• What you need to do:
Could the data below please be reproduced word for word, without the pictures?

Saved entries
───

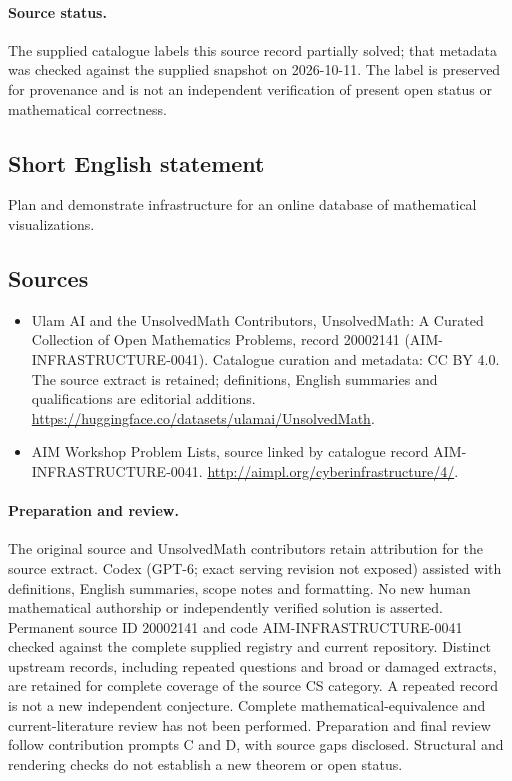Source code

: \documentclass[11pt]{article}
\begin{document}
\paragraph{Source status.}
The supplied catalogue labels this source record partially solved; that metadata was checked against the supplied snapshot on 2026-10-11. The label is preserved for provenance and is not an independent verification of present open status or mathematical correctness.
\subsection{Short English statement}
Plan and demonstrate infrastructure for an online database of mathematical visualizations.
\subsection{Sources}
\begin{itemize}
\item[\hypertarget{source:20002141:1}{S1}] Ulam AI and the UnsolvedMath Contributors, UnsolvedMath: A Curated Collection of Open Mathematics Problems, record 20002141 (AIM-INFRASTRUCTURE-0041). Catalogue curation and metadata: CC BY 4.0. The source extract is retained; definitions, English summaries and qualifications are editorial additions.
\url{https://huggingface.co/datasets/ulamai/UnsolvedMath}.
\item[\hypertarget{source:20002141:2}{S2}] AIM Workshop Problem Lists, source linked by catalogue record AIM-INFRASTRUCTURE-0041.
\url{http://aimpl.org/cyberinfrastructure/4/}.
\end{itemize}
\paragraph{Preparation and review.}
The original source and UnsolvedMath contributors retain attribution for the source extract. Codex (GPT-6; exact serving revision not exposed) assisted with definitions, English summaries, scope notes and formatting. No new human mathematical authorship or independently verified solution is asserted. Permanent source ID 20002141 and code AIM-INFRASTRUCTURE-0041 checked against the complete supplied registry and current repository. Distinct upstream records, including repeated questions and broad or damaged extracts, are retained for complete coverage of the source CS category. A repeated record is not a new independent conjecture. Complete mathematical-equivalence and current-literature review has not been performed. Preparation and final review follow contribution prompts C and D, with source gaps disclosed. Structural and rendering checks do not establish a new theorem or open status.
\label{end:20002141}
\end{document}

───

• Completed task:
Source code

: \documentclass[11pt]{article}
\begin{document}
\paragraph{Source status.}
The supplied catalogue labels this source record partially solved; that metadata was checked against the supplied snapshot on 2026-10-11. The label is preserved for provenance and is not an independent verification of present open status or mathematical correctness.
\subsection{Short English statement}
Plan and demonstrate infrastructure for an online database of mathematical visualizations.
\subsection{Sources}
\begin{itemize}
\item[\hypertarget{source:20002141:1}{S1}] Ulam AI and the UnsolvedMath Contributors, UnsolvedMath: A Curated Collection of Open Mathematics Problems, record 20002141 (AIM-INFRASTRUCTURE-0041). Catalogue curation and metadata: CC BY 4.0. The source extract is retained; definitions, English summaries and qualifications are editorial additions.
\url{https://huggingface.co/datasets/ulamai/UnsolvedMath}.
\item[\hypertarget{source:20002141:2}{S2}] AIM Workshop Problem Lists, source linked by catalogue record AIM-INFRASTRUCTURE-0041.
\url{http://aimpl.org/cyberinfrastructure/4/}.
\end{itemize}
\paragraph{Preparation and review.}
The original source and UnsolvedMath contributors retain attribution for the source extract. Codex (GPT-6; exact serving revision not exposed) assisted with definitions, English summaries, scope notes and formatting. No new human mathematical authorship or independently verified solution is asserted. Permanent source ID 20002141 and code AIM-INFRASTRUCTURE-0041 checked against the complete supplied registry and current repository. Distinct upstream records, including repeated questions and broad or damaged extracts, are retained for complete coverage of the source CS category. A repeated record is not a new independent conjecture. Complete mathematical-equivalence and current-literature review has not been performed. Preparation and final review follow contribution prompts C and D, with source gaps disclosed. Structural and rendering checks do not establish a new theorem or open status.
\label{end:20002141}
\end{document}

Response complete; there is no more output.